──────── ENTRIES PROVIDED ────────

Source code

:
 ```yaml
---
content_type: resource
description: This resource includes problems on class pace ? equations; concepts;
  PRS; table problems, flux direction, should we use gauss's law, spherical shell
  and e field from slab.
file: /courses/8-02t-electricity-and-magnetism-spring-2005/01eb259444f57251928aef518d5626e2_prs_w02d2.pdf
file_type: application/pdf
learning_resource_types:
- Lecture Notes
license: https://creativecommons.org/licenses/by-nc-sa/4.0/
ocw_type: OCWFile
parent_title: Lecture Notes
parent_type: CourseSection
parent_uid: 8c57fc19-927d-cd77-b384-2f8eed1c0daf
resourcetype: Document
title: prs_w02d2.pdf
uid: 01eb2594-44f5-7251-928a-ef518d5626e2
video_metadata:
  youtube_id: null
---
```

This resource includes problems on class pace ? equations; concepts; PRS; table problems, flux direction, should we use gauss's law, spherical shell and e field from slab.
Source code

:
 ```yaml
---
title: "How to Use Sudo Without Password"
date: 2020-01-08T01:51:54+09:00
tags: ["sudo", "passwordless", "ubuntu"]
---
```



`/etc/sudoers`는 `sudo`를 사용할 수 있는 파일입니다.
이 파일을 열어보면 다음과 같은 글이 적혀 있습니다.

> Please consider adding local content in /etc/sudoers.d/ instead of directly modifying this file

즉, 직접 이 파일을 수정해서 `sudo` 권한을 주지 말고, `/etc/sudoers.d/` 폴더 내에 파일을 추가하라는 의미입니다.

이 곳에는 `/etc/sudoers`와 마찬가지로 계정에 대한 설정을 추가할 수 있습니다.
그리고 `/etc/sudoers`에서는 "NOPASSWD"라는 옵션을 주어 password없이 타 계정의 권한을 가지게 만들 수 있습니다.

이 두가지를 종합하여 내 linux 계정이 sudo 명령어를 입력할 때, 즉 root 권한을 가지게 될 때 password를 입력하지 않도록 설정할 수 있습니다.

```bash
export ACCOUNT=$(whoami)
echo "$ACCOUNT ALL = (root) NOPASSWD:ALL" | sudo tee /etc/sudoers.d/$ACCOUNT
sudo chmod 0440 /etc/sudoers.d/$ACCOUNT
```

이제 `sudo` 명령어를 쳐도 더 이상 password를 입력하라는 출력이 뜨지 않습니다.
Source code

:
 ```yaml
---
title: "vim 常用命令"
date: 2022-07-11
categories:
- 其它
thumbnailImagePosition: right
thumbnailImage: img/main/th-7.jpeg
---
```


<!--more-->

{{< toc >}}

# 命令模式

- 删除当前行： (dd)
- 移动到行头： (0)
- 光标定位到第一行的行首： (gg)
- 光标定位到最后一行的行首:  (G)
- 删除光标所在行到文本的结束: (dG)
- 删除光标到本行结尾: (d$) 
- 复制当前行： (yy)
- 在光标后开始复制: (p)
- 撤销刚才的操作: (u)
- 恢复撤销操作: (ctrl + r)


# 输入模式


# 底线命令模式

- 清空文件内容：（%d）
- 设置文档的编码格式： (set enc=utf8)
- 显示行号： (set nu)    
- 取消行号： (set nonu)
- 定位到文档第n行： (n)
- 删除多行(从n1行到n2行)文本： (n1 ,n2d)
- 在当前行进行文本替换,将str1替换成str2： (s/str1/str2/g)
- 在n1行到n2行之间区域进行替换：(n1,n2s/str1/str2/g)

────────

WHAT YOU NEED TO DO:
Write the material out once more so that every line matches the original.

RESULT:
Source code

:
 ```yaml
---
content_type: resource
description: This resource includes problems on class pace ? equations; concepts;
  PRS; table problems, flux direction, should we use gauss's law, spherical shell
  and e field from slab.
file: /courses/8-02t-electricity-and-magnetism-spring-2005/01eb259444f57251928aef518d5626e2_prs_w02d2.pdf
file_type: application/pdf
learning_resource_types:
- Lecture Notes
license: https://creativecommons.org/licenses/by-nc-sa/4.0/
ocw_type: OCWFile
parent_title: Lecture Notes
parent_type: CourseSection
parent_uid: 8c57fc19-927d-cd77-b384-2f8eed1c0daf
resourcetype: Document
title: prs_w02d2.pdf
uid: 01eb2594-44f5-7251-928a-ef518d5626e2
video_metadata:
  youtube_id: null
---
```

This resource includes problems on class pace ? equations; concepts; PRS; table problems, flux direction, should we use gauss's law, spherical shell and e field from slab.
Source code

:
 ```yaml
---
title: "How to Use Sudo Without Password"
date: 2020-01-08T01:51:54+09:00
tags: ["sudo", "passwordless", "ubuntu"]
---
```



`/etc/sudoers`는 `sudo`를 사용할 수 있는 파일입니다.
이 파일을 열어보면 다음과 같은 글이 적혀 있습니다.

> Please consider adding local content in /etc/sudoers.d/ instead of directly modifying this file

즉, 직접 이 파일을 수정해서 `sudo` 권한을 주지 말고, `/etc/sudoers.d/` 폴더 내에 파일을 추가하라는 의미입니다.

이 곳에는 `/etc/sudoers`와 마찬가지로 계정에 대한 설정을 추가할 수 있습니다.
그리고 `/etc/sudoers`에서는 "NOPASSWD"라는 옵션을 주어 password없이 타 계정의 권한을 가지게 만들 수 있습니다.

이 두가지를 종합하여 내 linux 계정이 sudo 명령어를 입력할 때, 즉 root 권한을 가지게 될 때 password를 입력하지 않도록 설정할 수 있습니다.

```bash
export ACCOUNT=$(whoami)
echo "$ACCOUNT ALL = (root) NOPASSWD:ALL" | sudo tee /etc/sudoers.d/$ACCOUNT
sudo chmod 0440 /etc/sudoers.d/$ACCOUNT
```

이제 `sudo` 명령어를 쳐도 더 이상 password를 입력하라는 출력이 뜨지 않습니다.
Source code

:
 ```yaml
---
title: "vim 常用命令"
date: 2022-07-11
categories:
- 其它
thumbnailImagePosition: right
thumbnailImage: img/main/th-7.jpeg
---
```


<!--more-->

{{< toc >}}

# 命令模式

- 删除当前行： (dd)
- 移动到行头： (0)
- 光标定位到第一行的行首： (gg)
- 光标定位到最后一行的行首:  (G)
- 删除光标所在行到文本的结束: (dG)
- 删除光标到本行结尾: (d$) 
- 复制当前行： (yy)
- 在光标后开始复制: (p)
- 撤销刚才的操作: (u)
- 恢复撤销操作: (ctrl + r)


# 输入模式


# 底线命令模式

- 清空文件内容：（%d）
- 设置文档的编码格式： (set enc=utf8)
- 显示行号： (set nu)    
- 取消行号： (set nonu)
- 定位到文档第n行： (n)
- 删除多行(从n1行到n2行)文本： (n1 ,n2d)
- 在当前行进行文本替换,将str1替换成str2： (s/str1/str2/g)
- 在n1行到n2行之间区域进行替换：(n1,n2s/str1/str2/g)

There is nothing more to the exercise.